** Source records **
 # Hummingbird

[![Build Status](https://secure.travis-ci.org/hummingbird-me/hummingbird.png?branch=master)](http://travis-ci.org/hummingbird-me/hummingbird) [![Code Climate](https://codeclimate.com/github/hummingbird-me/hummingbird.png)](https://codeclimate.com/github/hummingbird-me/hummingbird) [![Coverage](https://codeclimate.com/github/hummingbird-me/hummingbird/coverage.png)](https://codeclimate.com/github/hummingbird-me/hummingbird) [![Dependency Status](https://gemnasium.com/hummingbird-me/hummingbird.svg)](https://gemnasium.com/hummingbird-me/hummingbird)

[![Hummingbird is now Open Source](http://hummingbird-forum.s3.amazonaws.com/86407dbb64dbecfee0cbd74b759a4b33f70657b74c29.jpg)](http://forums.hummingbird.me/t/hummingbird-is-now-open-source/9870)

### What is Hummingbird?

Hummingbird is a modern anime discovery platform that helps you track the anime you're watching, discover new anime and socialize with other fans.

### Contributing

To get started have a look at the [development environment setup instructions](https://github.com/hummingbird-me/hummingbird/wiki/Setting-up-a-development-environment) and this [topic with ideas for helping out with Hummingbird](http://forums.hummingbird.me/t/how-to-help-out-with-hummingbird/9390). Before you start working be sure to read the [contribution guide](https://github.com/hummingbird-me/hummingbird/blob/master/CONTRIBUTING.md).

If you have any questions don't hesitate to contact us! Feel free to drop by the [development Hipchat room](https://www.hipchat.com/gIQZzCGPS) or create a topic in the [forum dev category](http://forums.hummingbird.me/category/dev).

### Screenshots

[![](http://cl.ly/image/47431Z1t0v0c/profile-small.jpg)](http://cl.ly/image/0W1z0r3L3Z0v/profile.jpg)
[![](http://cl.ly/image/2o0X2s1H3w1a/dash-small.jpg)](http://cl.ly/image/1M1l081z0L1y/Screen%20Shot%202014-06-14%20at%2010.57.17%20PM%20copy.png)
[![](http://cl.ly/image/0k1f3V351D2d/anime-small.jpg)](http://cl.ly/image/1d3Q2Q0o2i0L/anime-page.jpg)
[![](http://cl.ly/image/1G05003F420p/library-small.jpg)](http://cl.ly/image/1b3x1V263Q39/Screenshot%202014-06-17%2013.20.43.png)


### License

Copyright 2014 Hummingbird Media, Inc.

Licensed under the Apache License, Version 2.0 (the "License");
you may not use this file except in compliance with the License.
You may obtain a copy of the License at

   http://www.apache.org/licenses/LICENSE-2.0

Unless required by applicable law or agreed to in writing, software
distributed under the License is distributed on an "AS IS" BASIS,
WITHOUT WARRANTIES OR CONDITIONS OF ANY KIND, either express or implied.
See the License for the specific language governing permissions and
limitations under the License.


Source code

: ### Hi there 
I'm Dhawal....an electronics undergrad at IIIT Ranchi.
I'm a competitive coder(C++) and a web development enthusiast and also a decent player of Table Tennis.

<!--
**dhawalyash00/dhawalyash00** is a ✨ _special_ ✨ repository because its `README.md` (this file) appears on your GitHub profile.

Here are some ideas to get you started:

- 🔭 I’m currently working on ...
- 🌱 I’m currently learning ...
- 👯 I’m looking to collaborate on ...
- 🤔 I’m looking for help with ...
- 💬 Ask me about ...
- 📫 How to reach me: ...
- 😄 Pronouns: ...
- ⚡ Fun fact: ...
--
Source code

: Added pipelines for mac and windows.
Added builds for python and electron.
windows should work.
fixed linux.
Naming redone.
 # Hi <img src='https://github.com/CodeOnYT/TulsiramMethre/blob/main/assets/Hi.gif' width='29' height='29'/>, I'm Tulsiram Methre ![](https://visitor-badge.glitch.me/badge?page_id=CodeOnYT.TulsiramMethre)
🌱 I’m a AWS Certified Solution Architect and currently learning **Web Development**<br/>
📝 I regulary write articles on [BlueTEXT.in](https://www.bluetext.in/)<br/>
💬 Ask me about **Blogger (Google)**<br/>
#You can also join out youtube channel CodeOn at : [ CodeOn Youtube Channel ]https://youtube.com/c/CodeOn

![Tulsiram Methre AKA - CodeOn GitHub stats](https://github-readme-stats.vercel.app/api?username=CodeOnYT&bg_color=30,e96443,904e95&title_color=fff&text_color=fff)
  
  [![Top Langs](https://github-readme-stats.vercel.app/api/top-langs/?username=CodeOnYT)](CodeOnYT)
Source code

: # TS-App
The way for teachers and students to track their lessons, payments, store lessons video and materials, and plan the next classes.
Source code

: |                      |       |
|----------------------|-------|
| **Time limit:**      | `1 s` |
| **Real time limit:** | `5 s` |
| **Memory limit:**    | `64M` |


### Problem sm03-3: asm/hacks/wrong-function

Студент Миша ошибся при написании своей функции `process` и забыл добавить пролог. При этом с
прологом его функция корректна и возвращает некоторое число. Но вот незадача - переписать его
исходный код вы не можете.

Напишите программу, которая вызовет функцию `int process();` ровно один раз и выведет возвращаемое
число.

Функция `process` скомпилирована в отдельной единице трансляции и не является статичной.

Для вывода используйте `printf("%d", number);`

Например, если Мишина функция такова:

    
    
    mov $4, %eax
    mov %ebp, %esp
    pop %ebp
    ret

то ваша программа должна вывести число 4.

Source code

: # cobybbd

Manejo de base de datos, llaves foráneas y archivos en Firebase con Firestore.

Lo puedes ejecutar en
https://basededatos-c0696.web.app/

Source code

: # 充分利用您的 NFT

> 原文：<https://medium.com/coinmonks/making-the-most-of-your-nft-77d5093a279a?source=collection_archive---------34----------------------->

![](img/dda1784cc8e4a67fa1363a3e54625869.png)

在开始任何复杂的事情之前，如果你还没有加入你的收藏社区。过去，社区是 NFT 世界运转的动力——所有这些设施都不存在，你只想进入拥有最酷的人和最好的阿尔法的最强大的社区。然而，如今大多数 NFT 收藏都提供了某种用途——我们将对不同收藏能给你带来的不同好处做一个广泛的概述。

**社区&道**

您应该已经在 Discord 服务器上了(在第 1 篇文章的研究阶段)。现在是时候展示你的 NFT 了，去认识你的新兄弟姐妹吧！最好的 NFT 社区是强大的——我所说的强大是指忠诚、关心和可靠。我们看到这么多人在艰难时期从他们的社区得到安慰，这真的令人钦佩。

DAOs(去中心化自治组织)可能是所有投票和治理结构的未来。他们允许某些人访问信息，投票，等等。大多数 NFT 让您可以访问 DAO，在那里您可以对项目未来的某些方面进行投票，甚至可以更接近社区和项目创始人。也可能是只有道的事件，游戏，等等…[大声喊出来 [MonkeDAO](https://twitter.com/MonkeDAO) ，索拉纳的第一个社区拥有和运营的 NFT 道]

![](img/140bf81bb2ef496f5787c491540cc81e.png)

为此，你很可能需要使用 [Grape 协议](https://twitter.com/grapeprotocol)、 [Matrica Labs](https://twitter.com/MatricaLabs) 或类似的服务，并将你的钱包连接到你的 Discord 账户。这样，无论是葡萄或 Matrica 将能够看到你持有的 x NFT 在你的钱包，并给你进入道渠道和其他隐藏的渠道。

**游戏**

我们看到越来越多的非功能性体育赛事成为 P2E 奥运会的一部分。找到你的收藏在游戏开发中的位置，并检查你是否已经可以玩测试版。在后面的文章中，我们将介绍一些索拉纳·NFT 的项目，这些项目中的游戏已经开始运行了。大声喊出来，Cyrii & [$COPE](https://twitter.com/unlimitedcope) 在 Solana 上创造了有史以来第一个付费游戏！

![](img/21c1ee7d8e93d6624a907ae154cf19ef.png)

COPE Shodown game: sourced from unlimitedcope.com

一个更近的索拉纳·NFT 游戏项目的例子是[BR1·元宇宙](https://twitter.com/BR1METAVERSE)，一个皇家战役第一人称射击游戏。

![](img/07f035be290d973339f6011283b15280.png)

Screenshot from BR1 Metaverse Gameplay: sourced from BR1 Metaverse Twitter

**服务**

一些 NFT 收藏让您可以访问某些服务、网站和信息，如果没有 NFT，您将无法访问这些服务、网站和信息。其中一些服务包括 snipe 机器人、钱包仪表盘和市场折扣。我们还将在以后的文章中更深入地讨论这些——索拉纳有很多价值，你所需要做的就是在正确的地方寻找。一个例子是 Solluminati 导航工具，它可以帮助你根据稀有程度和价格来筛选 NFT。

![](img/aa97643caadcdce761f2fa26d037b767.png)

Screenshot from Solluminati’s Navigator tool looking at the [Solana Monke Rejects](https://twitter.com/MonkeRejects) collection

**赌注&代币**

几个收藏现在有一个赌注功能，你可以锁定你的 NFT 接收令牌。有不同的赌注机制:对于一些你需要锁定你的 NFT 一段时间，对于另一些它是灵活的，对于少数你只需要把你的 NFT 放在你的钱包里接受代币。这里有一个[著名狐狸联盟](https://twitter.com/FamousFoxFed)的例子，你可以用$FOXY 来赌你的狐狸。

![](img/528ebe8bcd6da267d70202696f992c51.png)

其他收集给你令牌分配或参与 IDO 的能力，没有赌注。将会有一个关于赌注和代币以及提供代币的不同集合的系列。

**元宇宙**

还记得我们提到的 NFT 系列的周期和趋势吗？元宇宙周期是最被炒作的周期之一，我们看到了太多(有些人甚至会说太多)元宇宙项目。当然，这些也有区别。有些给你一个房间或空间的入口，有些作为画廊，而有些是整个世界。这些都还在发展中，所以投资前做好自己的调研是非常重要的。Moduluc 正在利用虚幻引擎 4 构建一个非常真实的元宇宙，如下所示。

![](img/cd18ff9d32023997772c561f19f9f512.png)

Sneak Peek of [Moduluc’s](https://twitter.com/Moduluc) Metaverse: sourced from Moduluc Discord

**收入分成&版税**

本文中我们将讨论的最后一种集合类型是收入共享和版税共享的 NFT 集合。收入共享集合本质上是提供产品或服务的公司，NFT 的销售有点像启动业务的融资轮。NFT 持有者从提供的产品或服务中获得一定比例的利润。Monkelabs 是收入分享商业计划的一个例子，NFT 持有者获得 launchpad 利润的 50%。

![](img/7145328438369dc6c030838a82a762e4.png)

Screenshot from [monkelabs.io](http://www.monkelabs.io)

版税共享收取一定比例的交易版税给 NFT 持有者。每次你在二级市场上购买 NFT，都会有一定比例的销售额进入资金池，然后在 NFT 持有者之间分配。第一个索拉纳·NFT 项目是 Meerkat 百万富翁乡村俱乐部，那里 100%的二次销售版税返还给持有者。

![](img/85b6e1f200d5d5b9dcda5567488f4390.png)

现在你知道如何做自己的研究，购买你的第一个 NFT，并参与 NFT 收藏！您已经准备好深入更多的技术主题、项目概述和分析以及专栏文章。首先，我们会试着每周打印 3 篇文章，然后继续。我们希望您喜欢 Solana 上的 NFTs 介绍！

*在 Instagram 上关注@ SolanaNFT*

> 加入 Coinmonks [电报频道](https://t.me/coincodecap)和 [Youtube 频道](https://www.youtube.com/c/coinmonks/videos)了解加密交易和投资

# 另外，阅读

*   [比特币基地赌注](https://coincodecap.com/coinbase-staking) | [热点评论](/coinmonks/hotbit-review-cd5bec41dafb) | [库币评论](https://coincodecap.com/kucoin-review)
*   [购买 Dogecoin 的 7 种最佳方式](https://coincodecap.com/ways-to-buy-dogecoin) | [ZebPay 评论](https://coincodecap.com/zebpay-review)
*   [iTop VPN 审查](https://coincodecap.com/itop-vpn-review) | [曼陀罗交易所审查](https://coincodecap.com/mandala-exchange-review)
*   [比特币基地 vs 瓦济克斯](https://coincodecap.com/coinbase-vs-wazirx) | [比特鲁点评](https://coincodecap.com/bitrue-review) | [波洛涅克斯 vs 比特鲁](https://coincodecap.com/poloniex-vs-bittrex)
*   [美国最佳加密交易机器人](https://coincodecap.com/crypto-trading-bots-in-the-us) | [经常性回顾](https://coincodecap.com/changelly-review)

** Task to complete **
Filter the listing down to the lines holding the word "track", and return those.

** Result of the task **
Hummingbird is a modern anime discovery platform that helps you track the anime you're watching, discover new anime and socialize with other fans.
The way for teachers and students to track their lessons, payments, store lessons video and materials, and plan the next classes.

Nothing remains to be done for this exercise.